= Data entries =
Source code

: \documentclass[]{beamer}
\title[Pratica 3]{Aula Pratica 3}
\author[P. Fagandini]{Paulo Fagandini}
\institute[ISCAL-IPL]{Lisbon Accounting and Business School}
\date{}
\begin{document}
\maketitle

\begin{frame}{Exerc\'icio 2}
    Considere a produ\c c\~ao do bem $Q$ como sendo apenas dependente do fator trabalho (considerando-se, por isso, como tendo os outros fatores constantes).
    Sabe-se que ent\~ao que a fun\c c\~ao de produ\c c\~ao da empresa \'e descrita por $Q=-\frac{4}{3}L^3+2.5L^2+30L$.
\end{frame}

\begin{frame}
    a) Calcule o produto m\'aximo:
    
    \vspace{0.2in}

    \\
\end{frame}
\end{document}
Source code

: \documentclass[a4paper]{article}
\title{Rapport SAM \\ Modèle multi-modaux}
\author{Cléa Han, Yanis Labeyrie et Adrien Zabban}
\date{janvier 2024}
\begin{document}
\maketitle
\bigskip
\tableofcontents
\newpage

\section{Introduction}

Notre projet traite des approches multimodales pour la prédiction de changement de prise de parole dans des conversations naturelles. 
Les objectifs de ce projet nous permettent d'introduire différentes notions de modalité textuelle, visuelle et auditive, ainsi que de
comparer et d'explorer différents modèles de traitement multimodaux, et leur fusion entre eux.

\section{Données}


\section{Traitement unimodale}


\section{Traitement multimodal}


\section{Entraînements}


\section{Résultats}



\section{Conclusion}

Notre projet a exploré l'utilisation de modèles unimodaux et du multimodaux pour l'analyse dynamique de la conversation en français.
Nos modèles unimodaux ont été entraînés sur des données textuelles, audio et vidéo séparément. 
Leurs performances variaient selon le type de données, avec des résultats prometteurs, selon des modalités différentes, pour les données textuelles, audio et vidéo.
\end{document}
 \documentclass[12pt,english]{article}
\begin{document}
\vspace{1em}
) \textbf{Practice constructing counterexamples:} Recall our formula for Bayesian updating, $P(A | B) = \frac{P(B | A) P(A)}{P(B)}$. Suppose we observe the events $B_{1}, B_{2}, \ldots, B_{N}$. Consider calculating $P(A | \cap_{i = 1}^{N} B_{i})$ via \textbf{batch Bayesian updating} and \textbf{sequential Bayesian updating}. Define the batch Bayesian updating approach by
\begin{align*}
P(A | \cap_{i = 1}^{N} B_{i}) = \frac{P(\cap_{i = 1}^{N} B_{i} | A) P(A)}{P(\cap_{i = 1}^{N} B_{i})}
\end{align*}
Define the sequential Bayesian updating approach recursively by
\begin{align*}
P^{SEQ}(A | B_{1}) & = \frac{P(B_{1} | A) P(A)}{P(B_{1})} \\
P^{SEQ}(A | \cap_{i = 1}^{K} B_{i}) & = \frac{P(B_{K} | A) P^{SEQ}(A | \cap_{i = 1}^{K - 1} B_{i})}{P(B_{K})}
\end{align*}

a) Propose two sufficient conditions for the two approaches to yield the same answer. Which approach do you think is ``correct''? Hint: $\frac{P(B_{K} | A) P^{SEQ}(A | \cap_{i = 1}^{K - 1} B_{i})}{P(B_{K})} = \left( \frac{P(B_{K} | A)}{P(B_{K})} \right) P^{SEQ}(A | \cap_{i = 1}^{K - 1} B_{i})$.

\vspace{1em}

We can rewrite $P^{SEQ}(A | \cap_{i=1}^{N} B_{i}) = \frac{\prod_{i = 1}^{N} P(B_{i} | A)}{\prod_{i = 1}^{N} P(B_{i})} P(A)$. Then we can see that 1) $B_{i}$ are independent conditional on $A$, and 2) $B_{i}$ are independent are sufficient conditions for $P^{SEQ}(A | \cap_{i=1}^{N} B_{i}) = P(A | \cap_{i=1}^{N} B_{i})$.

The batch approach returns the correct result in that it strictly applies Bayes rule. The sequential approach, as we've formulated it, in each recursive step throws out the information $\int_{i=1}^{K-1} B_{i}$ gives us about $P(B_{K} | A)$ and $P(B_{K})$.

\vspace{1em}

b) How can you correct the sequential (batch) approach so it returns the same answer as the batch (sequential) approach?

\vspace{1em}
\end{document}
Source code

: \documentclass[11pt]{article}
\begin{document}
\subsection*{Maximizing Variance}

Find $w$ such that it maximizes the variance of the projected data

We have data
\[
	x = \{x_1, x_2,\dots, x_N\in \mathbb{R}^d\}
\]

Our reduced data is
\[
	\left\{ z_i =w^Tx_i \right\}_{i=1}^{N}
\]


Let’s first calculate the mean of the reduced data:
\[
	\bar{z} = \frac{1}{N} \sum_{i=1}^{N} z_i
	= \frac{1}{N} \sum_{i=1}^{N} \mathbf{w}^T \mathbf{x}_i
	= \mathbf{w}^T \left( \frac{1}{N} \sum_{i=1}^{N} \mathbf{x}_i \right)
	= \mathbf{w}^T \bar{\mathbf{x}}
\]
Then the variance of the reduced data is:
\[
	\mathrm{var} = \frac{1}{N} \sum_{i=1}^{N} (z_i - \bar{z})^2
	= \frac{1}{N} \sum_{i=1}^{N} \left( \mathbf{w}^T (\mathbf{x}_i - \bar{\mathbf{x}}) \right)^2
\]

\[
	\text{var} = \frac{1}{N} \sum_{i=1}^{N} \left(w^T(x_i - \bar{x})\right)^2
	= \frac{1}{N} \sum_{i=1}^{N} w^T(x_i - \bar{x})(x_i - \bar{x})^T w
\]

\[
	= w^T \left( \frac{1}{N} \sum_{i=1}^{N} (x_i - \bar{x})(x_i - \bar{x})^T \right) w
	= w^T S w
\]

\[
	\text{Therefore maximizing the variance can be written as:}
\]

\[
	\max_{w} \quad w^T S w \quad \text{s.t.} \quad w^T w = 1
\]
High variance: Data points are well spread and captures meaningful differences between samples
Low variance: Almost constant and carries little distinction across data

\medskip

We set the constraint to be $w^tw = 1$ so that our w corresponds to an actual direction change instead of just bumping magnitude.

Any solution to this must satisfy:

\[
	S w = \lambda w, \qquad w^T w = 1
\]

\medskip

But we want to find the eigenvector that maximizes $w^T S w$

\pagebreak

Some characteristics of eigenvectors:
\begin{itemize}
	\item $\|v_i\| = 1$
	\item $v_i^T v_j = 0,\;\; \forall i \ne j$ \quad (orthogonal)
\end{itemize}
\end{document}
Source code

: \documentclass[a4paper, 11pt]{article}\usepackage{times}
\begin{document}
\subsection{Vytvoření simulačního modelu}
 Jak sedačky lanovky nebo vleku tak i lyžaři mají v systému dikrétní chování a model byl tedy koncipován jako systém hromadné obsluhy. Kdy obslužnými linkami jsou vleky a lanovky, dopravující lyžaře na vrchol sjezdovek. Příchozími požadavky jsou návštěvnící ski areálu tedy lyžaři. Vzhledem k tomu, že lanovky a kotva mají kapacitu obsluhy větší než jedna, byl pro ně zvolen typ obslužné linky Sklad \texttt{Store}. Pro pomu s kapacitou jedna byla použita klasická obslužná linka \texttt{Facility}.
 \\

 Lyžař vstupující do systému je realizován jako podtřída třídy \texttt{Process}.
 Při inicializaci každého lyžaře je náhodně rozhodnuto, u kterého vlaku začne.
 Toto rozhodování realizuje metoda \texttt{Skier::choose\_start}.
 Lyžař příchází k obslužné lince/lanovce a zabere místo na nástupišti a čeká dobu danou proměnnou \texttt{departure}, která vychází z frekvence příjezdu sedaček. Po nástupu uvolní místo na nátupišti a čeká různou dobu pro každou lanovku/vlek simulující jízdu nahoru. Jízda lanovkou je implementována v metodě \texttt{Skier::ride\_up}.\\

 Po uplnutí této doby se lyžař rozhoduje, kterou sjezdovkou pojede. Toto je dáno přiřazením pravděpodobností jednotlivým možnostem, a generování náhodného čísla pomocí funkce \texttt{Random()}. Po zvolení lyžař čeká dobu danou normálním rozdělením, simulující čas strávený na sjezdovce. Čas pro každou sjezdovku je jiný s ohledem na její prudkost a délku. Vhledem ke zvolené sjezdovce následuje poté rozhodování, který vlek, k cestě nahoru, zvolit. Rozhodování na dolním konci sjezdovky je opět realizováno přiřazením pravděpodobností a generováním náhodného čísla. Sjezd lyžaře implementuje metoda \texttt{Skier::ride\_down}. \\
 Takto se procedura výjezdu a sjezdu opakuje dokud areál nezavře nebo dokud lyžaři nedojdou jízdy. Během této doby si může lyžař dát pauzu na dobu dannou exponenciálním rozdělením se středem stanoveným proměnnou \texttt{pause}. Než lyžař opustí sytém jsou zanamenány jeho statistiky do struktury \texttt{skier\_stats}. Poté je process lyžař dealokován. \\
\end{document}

= What you need to do =
All that is needed is the number of lines above in which the string "différentes" appears.

= Output of the exercise =
2